Re: Quesion about querying distributed databases

2025-03-05 Thread me nefcanto
I once worked with a monolithic SQL Server database with more than 10
billion records and about 8 Terabytes of data. A single backup took us more
than 21 days. It was a nightmare. Almost everybody knows that scaling up
has a ceiling, but scaling out has no boundaries.

Therefore I will never choose a monolithic database design unless it's a
small project. But my examples are just examples. We predict 100 million
records per year. So we have to design accordingly. And it's not just sales
records. Many applications have requirements that are cheap data but vast
in multitude. Consider a language-learning app that wants to store the
known words of any learner. 10 thousand learners each knowing 2 thousand
words means 20 million records. Convert that to 100 thousand learners each
knowing 7 thousand words and now you almost have a billion records. Cheap,
but necessary. Let's not dive into telemetry or time-series data.

We initially chose to break the database into smaller databases, because it
seemed natural for our modularized monolith architecture. And it worked
great for SQL Server. If you're small, we host them all on one server. If
you get bigger, we can put heavy databases on separate machines.

However, I don't have experience working with other types of database
scaling. I have used table partitioning, but I have never used sharding.

Anyway, that's why I asked you guys. However, encouraging me to go back to
monolith without giving solutions on how to scale, is not helping. To be
honest, I'm somehow disappointed by how the most advanced open source
database does not support cross-database querying just like how SQL Server
does. But if it doesn't, it doesn't. Our team should either drop it as a
choice or find a way (by asking the experts who built it or use it) how to
design based on its features.
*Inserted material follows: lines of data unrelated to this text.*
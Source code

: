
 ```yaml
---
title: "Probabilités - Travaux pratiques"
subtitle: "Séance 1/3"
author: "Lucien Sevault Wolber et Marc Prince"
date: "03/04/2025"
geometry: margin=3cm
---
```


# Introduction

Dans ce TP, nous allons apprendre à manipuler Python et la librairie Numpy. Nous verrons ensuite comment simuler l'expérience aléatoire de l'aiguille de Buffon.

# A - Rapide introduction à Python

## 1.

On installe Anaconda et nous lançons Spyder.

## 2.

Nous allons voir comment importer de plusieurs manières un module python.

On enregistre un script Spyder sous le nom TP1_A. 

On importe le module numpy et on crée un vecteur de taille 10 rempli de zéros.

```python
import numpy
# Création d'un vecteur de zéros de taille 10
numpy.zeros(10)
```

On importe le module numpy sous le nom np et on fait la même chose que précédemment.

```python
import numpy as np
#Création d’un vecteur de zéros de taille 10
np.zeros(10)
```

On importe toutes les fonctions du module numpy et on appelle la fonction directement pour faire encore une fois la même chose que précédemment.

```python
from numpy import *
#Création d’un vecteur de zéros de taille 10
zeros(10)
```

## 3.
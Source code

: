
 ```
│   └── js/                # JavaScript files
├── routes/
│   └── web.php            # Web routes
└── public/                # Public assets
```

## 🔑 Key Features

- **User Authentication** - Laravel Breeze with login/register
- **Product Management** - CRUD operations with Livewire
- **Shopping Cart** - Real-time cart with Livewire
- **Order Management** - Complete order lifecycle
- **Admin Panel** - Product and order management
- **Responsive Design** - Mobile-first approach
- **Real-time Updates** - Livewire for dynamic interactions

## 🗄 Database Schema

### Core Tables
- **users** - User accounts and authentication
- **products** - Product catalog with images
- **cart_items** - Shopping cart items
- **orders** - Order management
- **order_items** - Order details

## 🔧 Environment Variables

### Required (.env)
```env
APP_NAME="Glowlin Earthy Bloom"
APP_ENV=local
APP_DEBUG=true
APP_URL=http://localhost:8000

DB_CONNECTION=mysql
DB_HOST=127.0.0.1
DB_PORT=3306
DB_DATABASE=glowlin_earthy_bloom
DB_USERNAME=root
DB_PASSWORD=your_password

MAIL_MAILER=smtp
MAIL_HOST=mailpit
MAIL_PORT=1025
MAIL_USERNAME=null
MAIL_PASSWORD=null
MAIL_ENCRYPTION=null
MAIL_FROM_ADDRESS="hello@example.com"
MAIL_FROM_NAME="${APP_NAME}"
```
That's why I'm asking.

One thing that comes to my mind, is to use custom types. Instead of storing
data in ItemCategories and ItemAttributes, store them as arrays in the
relevant tables in the same database. But then it seems to me that in this
case, Mongo would become a better choice because I lose the relational
nature and normalization somehow. What drawbacks have you experienced in
that sense?

Regards
Saeed

On Wed, Mar 5, 2025 at 7:38 PM Adrian Klaver 
wrote:

> On 3/5/25 04:15, me nefcanto wrote:
> > Dear Laurenz, the point is that I think if we put all databases into one
> > database, then we have blocked our growth in the future.
>
> How?
>
> > A monolith database can be scaled only vertically. We have had huge
> > headaches in the past with SQL Server on Windows and a single database.
> > But when you divide bounded contexts into different databases, then you
> > have the chance to deploy each database on a separate physical machine.
> > That means a lot in terms of performance. Please correct me if I am
> wrong.
>
> And you add the complexity of talking across machines, as well as
> maintaining separate machines.
>
> >
> > Let's put this physical restriction on ourselves that we have different
> > databases. What options do we have? One option that comes to my mind, is
> > to store the ID of the categories in the Products table. This means that
> > I don't need FDW anymore. And databases can be on separate machines. I
> > first query the categories database first, get the category IDs, and
> > then add a where clause to limit the product search. That could be an
> > option. Array data type in Postgres is something that I think other
> > RDBMSs do not have. Will that work? And how about attributes? Because
> > attributes are more than a single ID. I should store the attribute key,
> > alongside its value. It's a key-value pair. What can I do for that?
>
> You seem to be going out of the way to make your life more complicated.
>
> The only way you are going to find an answer is set up test cases and
> experiment. My bet is a single server with a single database and
> multiple schemas is where you end up, after all that is where you are
> starting from.
>
>
> >
> > Thank you for sharing your time. I really appreciate it.
> > Saeed
> >
> >
> >
> >
> >
> > On Wed, Mar 5, 2025 at 3:18 PM Laurenz Albe  > <mailto:laurenz.a...@cybertec.at>> wrote:
> >
> > On Wed, 2025-03-05 at 14:18 +0330, me nefcanto wrote:
> >  > That means a solid monolith database. We lose many goodies with
> that.
> >  > As a real-world example, right now we can import a single database
> >  > from the production to the development to test and troubleshoot
> data.
> >
> > Well, can't you import a single schema then?
> >
> >  > What if we h

Re: Quesion about querying distributed databases

2025-03-11 Thread me nefcanto
Dear Laurenz

> I hear you, and I agree with that.

Thank you. Such a relief.

> If that worked well, then it should also work well with PostgreSQL and
foreign data wrappers.

You're right. We had problems with cross-server queries on SQL Server and
MariaDB too. It seems that cross-server queries are not solved by any
engine. But we had no problem with cross-database queries. That's where it
worked well both on SQL Server and MariaDB. It seems that for
cross-database queries, Postgres returns the entire result set from the
other database to this database and then performs joins locally. It seems
that for Postgres it's not different if the foreign database is on the same
machine, or it's on another machine. I just say so by seeing the queries
and asking questions about them. I have not performed a test yet.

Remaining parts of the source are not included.